* _WHAT YOU NEED TO DO_
Tally the lines in these records that hold the string "backgroundColor", and reply with the number alone.

☆ ☆ ☆

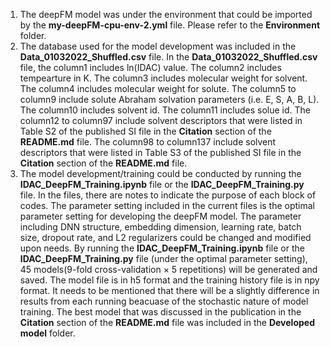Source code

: 1. The deepFM model was under the environment that could be imported by the **my-deepFM-cpu-env-2.yml** file. Please refer to the **Environment** folder.
2. The database used for the model development was included in the **Data_01032022_Shuffled.csv** file. In the **Data_01032022_Shuffled.csv** file, the column1 includes ln(IDAC) value. The column2 includes tempearture in K. The column3 includes molecular weight for solvent. The column4 includes molecular weight for solute. The column5 to column9 include solute Abraham solvation parameters (i.e. E, S, A, B, L). The column10 includes solvent id. The column11 includes solue id. The column12 to column97 include solvent descriptors that were listed in Table S2 of the published SI file in the **Citation** section of the **README.md** file. The column98 to column137 include solvent descriptors that were listed in Table S3 of the published SI file in the **Citation** section of the **README.md** file.
3. The model development/training could be conducted by running the **IDAC_DeepFM_Training.ipynb** file or the **IDAC_DeepFM_Training.py** file. In the files, there are notes to indicate the purpose of each block of codes. The parameter setting included in the current files is the optimal parameter setting for developing the deepFM model. The parameter including DNN structure, embedding dimension, learning rate, batch size, dropout rate, and L2 regularizers could be changed and modified upon needs.
By running the **IDAC_DeepFM_Training.ipynb** file or the **IDAC_DeepFM_Training.py** file (under the optimal parameter setting), 45 models(9-fold cross-validation × 5 repetitions) will be generated and saved. The model file is in h5 format and the training history file is in npy format. It needs to be mentioned that there will be a slightly difference in results from each running beacuase of the stochastic nature of model training.
The best model that was discussed in the publication in the **Citation** section of the **README.md** file was included in the **Developed model** folder.
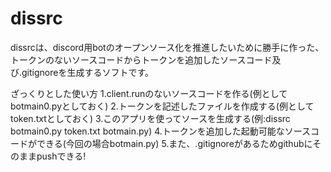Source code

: # dissrc

dissrcは、discord用botのオープンソース化を推進したいために勝手に作った、
トークンのないソースコードからトークンを追加したソースコード及び.gitignoreを生成するソフトです。

ざっくりとした使い方
1.client.runのないソースコードを作る(例としてbotmain0.pyとしておく)
2.トークンを記述したファイルを作成する(例としてtoken.txtとしておく)
3.このアプリを使ってソースを生成する(例:dissrc botmain0.py token.txt botmain.py)
4.トークンを追加した起動可能なソースコードができる(今回の場合botmain.py)
5.また、.gitignoreがあるためgithubにそのままpushできる!
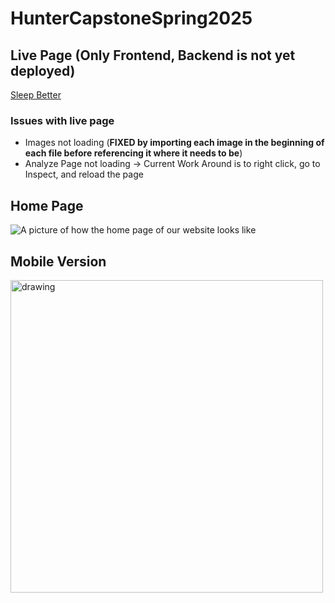 # HunterCapstoneSpring2025

## Live Page (Only Frontend, Backend is not yet deployed)
[Sleep Better](https://huntercapstonespring2025.onrender.com/analyze)

### Issues with live page
- Images not loading (**FIXED by importing each image in the beginning of each file before referencing it where it needs to be**)
- Analyze Page not loading -> Current Work Around is to right click, go to Inspect, and reload the page

## Home Page
![A picture of how the home page of our website looks like](/sleepanalyzer/src/assets/home.gif)

<!-- ## Login Page
![A picture of how the home page of our website looks like](login.png) -->

## Mobile Version
<img src="/sleepanalyzer/src/assets/mobile.gif" alt="drawing" style="height:500px;"/>
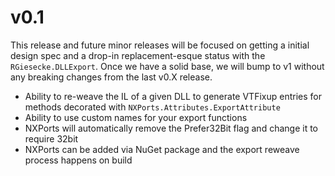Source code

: # v0.1

This release and future minor releases will be focused on getting a initial design spec and a drop-in replacement-esque status with the `RGiesecke.DLLExport`.
Once we have a solid base, we will bump to v1 without any breaking changes from the last v0.X release.

* Ability to re-weave the IL of a given DLL to generate VTFixup entries for methods decorated with `NXPorts.Attributes.ExportAttribute`
* Ability to use custom names for your export functions
* NXPorts will automatically remove the Prefer32Bit flag and change it to require 32bit
* NXPorts can be added via NuGet package and the export reweave process happens on build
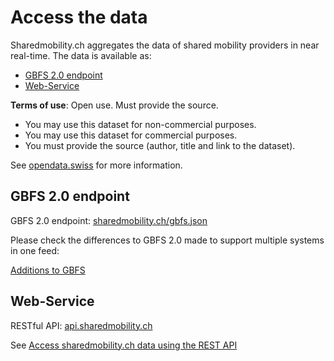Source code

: # Access the data

Sharedmobility.ch aggregates the data of shared mobility providers in near real-time. The data is available as:

* [GBFS 2.0 endpoint](https://github.com/SFOE/sharedmobility/blob/main/Access%20the%20data.md#gbfs-20-endpoint)
* [Web-Service](https://github.com/SFOE/sharedmobility/blob/main/Access%20the%20data.md#web-service)

**Terms of use**: Open use. Must provide the source.

* You may use this dataset for non-commercial purposes.
* You may use this dataset for commercial purposes.
* You must provide the source (author, title and link to the dataset).

See [opendata.swiss](https://opendata.swiss/en/dataset/standorte-und-verfugbarkeit-von-shared-mobility-angeboten) for more information.

## GBFS 2.0 endpoint

GBFS 2.0 endpoint:
[sharedmobility.ch/gbfs.json](https://sharedmobility.ch/gbfs.json)

Please check the differences to GBFS 2.0 made to support multiple systems in one feed:

[Additions to GBFS](https://github.com/SFOE/sharedmobility/blob/main/Additions%20to%20GBFS.md)

## Web-Service

RESTful API: [api.sharedmobility.ch](https://api.sharedmobility.ch/documentation)

See [Access sharedmobility.ch data using the REST API](https://github.com/SFOE/sharedmobility/blob/main/Sharedmobility.ch%20API.md)
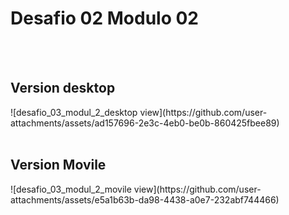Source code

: <h1> Desafio 02 Modulo 02</h1>
<br>
<br>
<h2> Version desktop </h2>
![desafio_03_modul_2_desktop view](https://github.com/user-attachments/assets/ad157696-2e3c-4eb0-be0b-860425fbee89)
<br>
<br>
<h2> Version Movile </h2>
![desafio_03_modul_2_movile view](https://github.com/user-attachments/assets/e5a1b63b-da98-4438-a0e7-232abf744466)

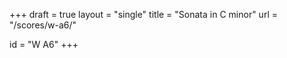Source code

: +++
draft = true
layout = "single"
title = "Sonata in C minor"
url = "/scores/w-a6/"

id = "W A6"
+++
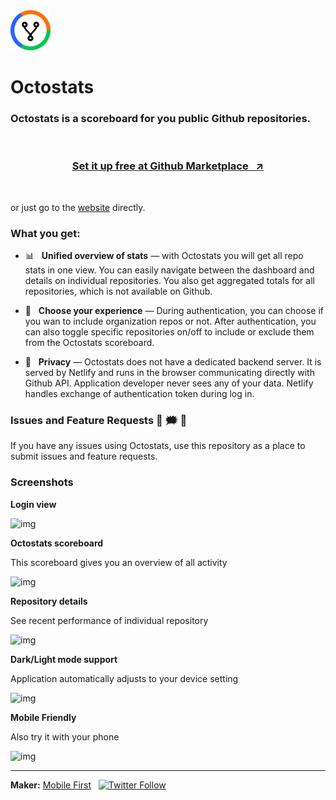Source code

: <img src='./icon.png' alt="Octostats" width="64" />

# Octostats

### Octostats is a scoreboard for you public Github repositories.

<br/>


<h3 align="center"><a href="https://github.com/marketplace/octostats-scoreboard">Set it up free at Github Marketplace &nbsp; ↗</a></h3>

<br/>

or just go to the [website](https://octostats.netlify.app/) directly.

### What you get:

- 📊 &nbsp; **Unified overview of stats** &mdash; with Octostats you will get all repo stats in one view. You can easily navigate between the dashboard and details
on individual repositories. You also get aggregated totals for all repositories, which is not available on Github.

- 🧭 &nbsp; **Choose your experience** &mdash; During authentication, you can choose if you wan to include organization repos or not. After authentication, you
can also toggle specific repositories on/off to include or exclude them from the Octostats scoreboard.

- 🔐 &nbsp; **Privacy** &mdash; Octostats does not have a dedicated backend server. It is served by Netlify and runs in the browser communicating directly with Github API.
Application developer never sees any of your data. Netlify handles exchange of authentication token during log in.

### Issues and Feature Requests 💬 🗯️ 🤔

If you have any issues using Octostats, use this repository as a place to submit issues and feature requests.

### Screenshots

**Login view**

![img](https://marketplace-screenshots.githubusercontent.com/8823/ec313000-492b-11eb-87b0-4bd593912991?auto=webp&format=jpeg&width=1280)

**Octostats scoreboard**

This scoreboard gives you an overview of all activity

![img](https://marketplace-screenshots.githubusercontent.com/8823/184cb100-492c-11eb-930a-bb2435b3e609?auto=webp&format=jpeg&width=1280)

**Repository details**

See recent performance of individual repository

![img](https://marketplace-screenshots.githubusercontent.com/8823/75e0fd80-492c-11eb-9474-c1f94110198e?auto=webp&format=jpeg&width=1280)

**Dark/Light mode support**

Application automatically adjusts to your device setting

![img](https://marketplace-screenshots.githubusercontent.com/8823/8db88180-492c-11eb-99c4-4ce990356202?auto=webp&format=jpeg&width=1280)

**Mobile Friendly**

Also try it with your phone

![img](https://marketplace-screenshots.githubusercontent.com/8823/3f57b280-492d-11eb-9758-eb4a54cf18de?auto=webp&format=jpeg&width=1280)

* * *

**Maker:** [Mobile First](https://mobilefirst.me)  &nbsp;  [![Twitter Follow](https://img.shields.io/twitter/follow/mobilefirstllc?label=follow&style=social)](https://twitter.com/intent/follow?screen_name=mobilefirstllc&tw_p=followbutton)
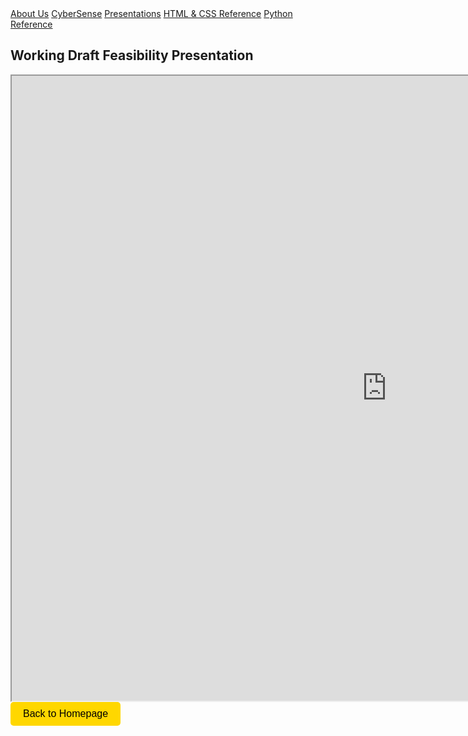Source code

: <link rel="stylesheet" type="text/css" href="style.css">

<div class="navbar">
    <a href="README.md#about-us">About Us</a>
    <a href="README.md#cybersense">CyberSense</a>
    <a href="README.md#presentations">Presentations</a>
    <a href="README.md#html-css-reference">HTML & CSS Reference</a>
    <a href="README.md#python-reference">Python Reference</a>
</div>

## Working Draft Feasibility Presentation

<iframe src="https://docs.google.com/presentation/d/1qRXgA3l5oJzc8KfsVmmoknEkEK3Q4GqsrCglcP_bCY0/edit#slide=id.g2e51963c54e_2_0" width="1200" height="1000"></iframe>


<a href="https://KyleHubbs008.github.io/CS410_Diamond/" style="text-decoration: none;">
    <button style="
        display: inline-block;
        padding: 10px 20px;
        font-size: 16px;
        cursor: pointer;
        text-align: center;
        text-decoration: none;
        outline: none;
        color: #000;
        background-color: #FFD700;
        border: none;
        border-radius: 5px;
        transition: background-color 0.3s ease;">
        Back to Homepage
    </button>
</a>

<script>
    document.querySelector('a[href="https://KyleHubbs008.github.io/CS410_Diamond/"] button').addEventListener('mousedown', function() {
        this.style.backgroundColor = '#FFEC8B';
    });
    document.querySelector('a[href="https://KyleHubbs008.github.io/CS410_Diamond/"] button').addEventListener('mouseup', function() {
        this.style.backgroundColor = '#FFD700';
    });
</script>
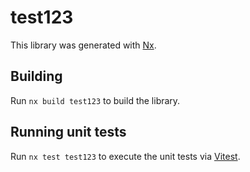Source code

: # test123

This library was generated with [Nx](https://nx.dev).

## Building

Run `nx build test123` to build the library.

## Running unit tests

Run `nx test test123` to execute the unit tests via [Vitest](https://vitest.dev/).
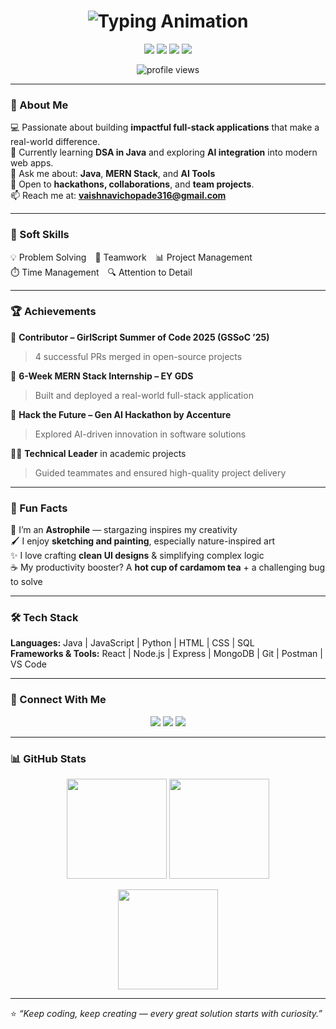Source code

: <!-- Profile README for vaishnavic10 -->

<h1 align="center">
  <img src="https://readme-typing-svg.herokuapp.com?font=Nunito&size=28&duration=3000&pause=1000&color=4A90E2&center=true&vCenter=true&width=600&lines=Hi+👋,+I'm+Vaishnavi+Chopade!;Aspiring+Software+Developer;Java+%26+MERN+Stack+Enthusiast;AI+Explorer+and+Innovator!" alt="Typing Animation" />
</h1>

<p align="center">
  <img src="https://img.shields.io/badge/Java-ED8B00?style=for-the-badge&logo=openjdk&logoColor=white" />
  <img src="https://img.shields.io/badge/React-20232A?style=for-the-badge&logo=react&logoColor=61DAFB" />
  <img src="https://img.shields.io/badge/Node.js-339933?style=for-the-badge&logo=nodedotjs&logoColor=white" />
  <img src="https://img.shields.io/badge/MongoDB-4EA94B?style=for-the-badge&logo=mongodb&logoColor=white" />
</p>

<p align="center">
  <img src="https://komarev.com/ghpvc/?username=vaishnavic10&label=Profile+Views&color=0e75b6&style=flat" alt="profile views" />  
</p>

---

### 🌟 About Me

💻 Passionate about building **impactful full-stack applications** that make a real-world difference.  
🌱 Currently learning **DSA in Java** and exploring **AI integration** into modern web apps.  
💬 Ask me about: **Java**, **MERN Stack**, and **AI Tools**  
🤝 Open to **hackathons, collaborations**, and **team projects**.  
📫 Reach me at: **[vaishnavichopade316@gmail.com](mailto:vaishnavichopade316@gmail.com)**  

---

### 🧠 Soft Skills

💡 Problem Solving 🤝 Teamwork 📊 Project Management  
⏱️ Time Management 🔍 Attention to Detail  

---

### 🏆 Achievements

🚀 **Contributor – GirlScript Summer of Code 2025 (GSSoC ’25)**  
> 4 successful PRs merged in open-source projects  

🧠 **6-Week MERN Stack Internship – EY GDS**  
> Built and deployed a real-world full-stack application  

🥇 **Hack the Future – Gen AI Hackathon by Accenture**  
> Explored AI-driven innovation in software solutions  

👩‍💼 **Technical Leader** in academic projects  
> Guided teammates and ensured high-quality project delivery  

---

### 🎨 Fun Facts

🌌 I’m an **Astrophile** — stargazing inspires my creativity  
🖌️ I enjoy **sketching and painting**, especially nature-inspired art  
✨ I love crafting **clean UI designs** & simplifying complex logic  
☕ My productivity booster? A **hot cup of cardamom tea** + a challenging bug to solve  

---

### 🛠️ Tech Stack

**Languages:** Java | JavaScript | Python | HTML | CSS | SQL  
**Frameworks & Tools:** React | Node.js | Express | MongoDB | Git | Postman | VS Code  

---

### 🔗 Connect With Me

<p align="center">
<a href="mailto:vaishnavichopade316@gmail.com"><img src="https://img.shields.io/badge/Gmail-D14836?style=for-the-badge&logo=gmail&logoColor=white" /></a>
<a href="https://github.com/vaishnavic10"><img src="https://img.shields.io/badge/GitHub-100000?style=for-the-badge&logo=github&logoColor=white" /></a>
<a href="https://www.linkedin.com/in/vaishnavi-chopade"><img src="https://img.shields.io/badge/LinkedIn-0077B5?style=for-the-badge&logo=linkedin&logoColor=white" /></a>
</p>

---

### 📊 GitHub Stats

<p align="center">
  <img src="https://github-readme-stats.vercel.app/api?username=vaishnavic10&show_icons=true&theme=tokyonight" height="160px"/>
  <img src="https://github-readme-stats.vercel.app/api/top-langs/?username=vaishnavic10&layout=compact&theme=tokyonight" height="160px"/>
</p>

<p align="center">
  <img src="https://github-readme-streak-stats.herokuapp.com/?user=vaishnavic10&theme=tokyonight" height="160px"/>
</p>

---

⭐ *“Keep coding, keep creating — every great solution starts with curiosity.”*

☆ ☆ ☆

* _EXERCISE RESPONSE_
2